Individual B was found to have hepatitis first observed at age 3 years, no information was available about pancreatitis, lymphadenopathy was observed (but age of onset is unknown or not available), and splenomegaly was ruled out.
The file should contain at least the following information; see explanations below.

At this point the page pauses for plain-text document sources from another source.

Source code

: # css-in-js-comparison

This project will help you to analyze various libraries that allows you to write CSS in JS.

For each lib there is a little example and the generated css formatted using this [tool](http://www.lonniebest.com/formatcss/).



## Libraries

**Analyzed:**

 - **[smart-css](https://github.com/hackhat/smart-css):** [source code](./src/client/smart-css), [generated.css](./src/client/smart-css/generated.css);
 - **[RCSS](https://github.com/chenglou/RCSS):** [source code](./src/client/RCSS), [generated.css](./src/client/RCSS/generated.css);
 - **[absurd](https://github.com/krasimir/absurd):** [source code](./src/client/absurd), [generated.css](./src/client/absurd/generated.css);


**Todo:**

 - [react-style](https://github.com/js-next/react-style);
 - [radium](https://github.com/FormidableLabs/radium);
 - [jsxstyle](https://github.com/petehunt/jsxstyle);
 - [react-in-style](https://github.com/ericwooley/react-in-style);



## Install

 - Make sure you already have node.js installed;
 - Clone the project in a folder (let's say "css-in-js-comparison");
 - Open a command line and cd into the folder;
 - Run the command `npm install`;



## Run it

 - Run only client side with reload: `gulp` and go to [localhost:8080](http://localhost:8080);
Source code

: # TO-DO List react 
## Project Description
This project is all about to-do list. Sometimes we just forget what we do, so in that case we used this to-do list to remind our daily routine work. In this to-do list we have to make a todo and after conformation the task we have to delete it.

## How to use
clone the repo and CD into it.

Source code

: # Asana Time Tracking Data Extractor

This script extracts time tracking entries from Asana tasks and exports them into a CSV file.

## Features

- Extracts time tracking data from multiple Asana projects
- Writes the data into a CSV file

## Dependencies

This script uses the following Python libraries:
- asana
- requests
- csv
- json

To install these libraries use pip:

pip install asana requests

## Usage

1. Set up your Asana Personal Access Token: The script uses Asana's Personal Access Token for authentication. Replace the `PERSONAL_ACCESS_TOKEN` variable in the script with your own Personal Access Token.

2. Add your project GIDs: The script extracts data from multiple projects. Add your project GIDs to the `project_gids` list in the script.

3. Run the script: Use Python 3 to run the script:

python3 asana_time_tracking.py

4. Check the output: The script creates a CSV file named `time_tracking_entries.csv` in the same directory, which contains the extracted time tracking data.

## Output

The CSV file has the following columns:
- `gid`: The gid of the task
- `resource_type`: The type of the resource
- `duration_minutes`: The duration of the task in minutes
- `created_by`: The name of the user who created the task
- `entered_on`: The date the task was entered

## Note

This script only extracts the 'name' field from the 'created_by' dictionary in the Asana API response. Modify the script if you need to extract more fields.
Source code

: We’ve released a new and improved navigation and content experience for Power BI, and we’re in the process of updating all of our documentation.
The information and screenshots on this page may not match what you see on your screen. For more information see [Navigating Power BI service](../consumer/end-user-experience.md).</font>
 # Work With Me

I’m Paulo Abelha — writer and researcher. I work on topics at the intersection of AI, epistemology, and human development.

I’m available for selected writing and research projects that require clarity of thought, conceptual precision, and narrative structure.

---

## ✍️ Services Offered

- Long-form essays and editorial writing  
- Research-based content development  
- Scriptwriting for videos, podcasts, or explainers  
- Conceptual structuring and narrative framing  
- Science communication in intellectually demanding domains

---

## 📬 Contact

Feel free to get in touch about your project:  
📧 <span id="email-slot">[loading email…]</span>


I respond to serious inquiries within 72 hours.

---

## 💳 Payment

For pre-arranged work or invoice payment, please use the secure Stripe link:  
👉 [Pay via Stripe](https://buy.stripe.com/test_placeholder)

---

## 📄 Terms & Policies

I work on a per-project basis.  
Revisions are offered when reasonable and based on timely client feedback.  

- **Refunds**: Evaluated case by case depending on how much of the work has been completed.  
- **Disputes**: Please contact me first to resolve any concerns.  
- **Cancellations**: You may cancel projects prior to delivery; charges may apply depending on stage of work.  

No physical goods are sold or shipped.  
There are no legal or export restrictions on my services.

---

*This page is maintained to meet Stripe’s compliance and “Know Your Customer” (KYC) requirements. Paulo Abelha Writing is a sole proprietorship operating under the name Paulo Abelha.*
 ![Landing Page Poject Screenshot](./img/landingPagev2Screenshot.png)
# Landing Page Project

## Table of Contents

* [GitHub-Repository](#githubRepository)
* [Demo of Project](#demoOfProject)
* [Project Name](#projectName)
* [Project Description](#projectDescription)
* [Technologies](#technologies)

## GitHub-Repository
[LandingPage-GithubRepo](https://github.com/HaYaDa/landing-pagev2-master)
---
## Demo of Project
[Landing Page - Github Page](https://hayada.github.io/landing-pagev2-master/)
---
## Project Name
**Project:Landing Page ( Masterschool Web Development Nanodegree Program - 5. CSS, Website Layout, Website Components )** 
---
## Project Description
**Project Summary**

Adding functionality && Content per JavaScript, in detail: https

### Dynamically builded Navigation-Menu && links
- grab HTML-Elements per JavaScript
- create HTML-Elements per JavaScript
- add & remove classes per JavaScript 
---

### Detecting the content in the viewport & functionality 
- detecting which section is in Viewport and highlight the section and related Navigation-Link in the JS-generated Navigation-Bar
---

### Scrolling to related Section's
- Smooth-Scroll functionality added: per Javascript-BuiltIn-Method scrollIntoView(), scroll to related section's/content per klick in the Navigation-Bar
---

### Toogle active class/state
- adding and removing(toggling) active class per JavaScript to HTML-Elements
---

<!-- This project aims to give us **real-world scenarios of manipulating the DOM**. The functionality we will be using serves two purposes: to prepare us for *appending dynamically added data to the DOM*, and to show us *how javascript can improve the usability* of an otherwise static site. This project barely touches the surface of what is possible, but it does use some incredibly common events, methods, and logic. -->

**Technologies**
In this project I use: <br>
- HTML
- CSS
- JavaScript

row_type | id | age | sex | allele | Tall stature | Abnormal sternum morphology | Potassium |
---|---|---|---|---|---|---|---|
header1 | str | ISO8601 | str | NM_000138.5 | simple | option | threshold |
header2 | HP:0000098 | HP:0000767; HP:0000768 | 3.5-5.2 mEq/L: High->Hyperkalemia{HP:0002153); Low->Hypokalemia(HP:0002900) | ||||
individual | patient A | P6Y | male | c.8326C>T | + | Pectus carinatum | n/a |
individual | patient B | P9Y | female | c.7988G>C | - | Pectus excavatum | 5.8 |
row_type
Each row must begin with one of the words "header1", "header2" or "individual". There should be one row for each individual in the cohort.
id
This is an cohort-specific identifier that must be anonymized.
age
This is the age of the individual at the time of the medical encounter at which the phenotypic features were recorded. The format of the column is recorded in the header1 line. Valid options are ISO8601 for strings such as "P4Y" (four years of age) and "P71Y6M2D" for 71 years, 6 months, and 2 days; Years for 5 (5 years of age) or 7.5 (7 years and 6 months).
sex
Use male, female, other, or unknown.
HPO columns
The remaining columns contain information about HPO terms observed in the individuals. There are three types of column.
Simple.
The top row contains the label of the term. The header1 row contains the word "simple". The header2 row contains the HPO id; in the example table, we see Tall stature; HP:0000098. If the feature is observed in an indivual, use "+"; if the feature was explicitly excluded, use "-". If the feature was not measured or no information is available, use "n/a".
Option
This type of column is used for sets of related terms. The top row contains the label of the HPO superclass (herere Abnormal sternum morphology HP:0000766). The header1 row contains the word "option". The header2 row contains the HPO ids of the terms that can be recorded in the column. In this example, it is the terms Pectus carinatum; HP:0000768 and Pectus excavatum HP:0000767. In the individual rows, the corresponding label of the HPO term is written. Any number of terms can be put into one column in this way.
Threshold
This type of column is used for numerical data with a normal range. Indicate the normal range and the HPO terms that are used for low or high values as shown.
Text mining
This type of column is not preferred but if necessary can be used. An example is not shown here, but but "text mining" in the header1 row and nothing in the header2 row. We will use text mining to attempt to extract HPO terms from the texts in the column.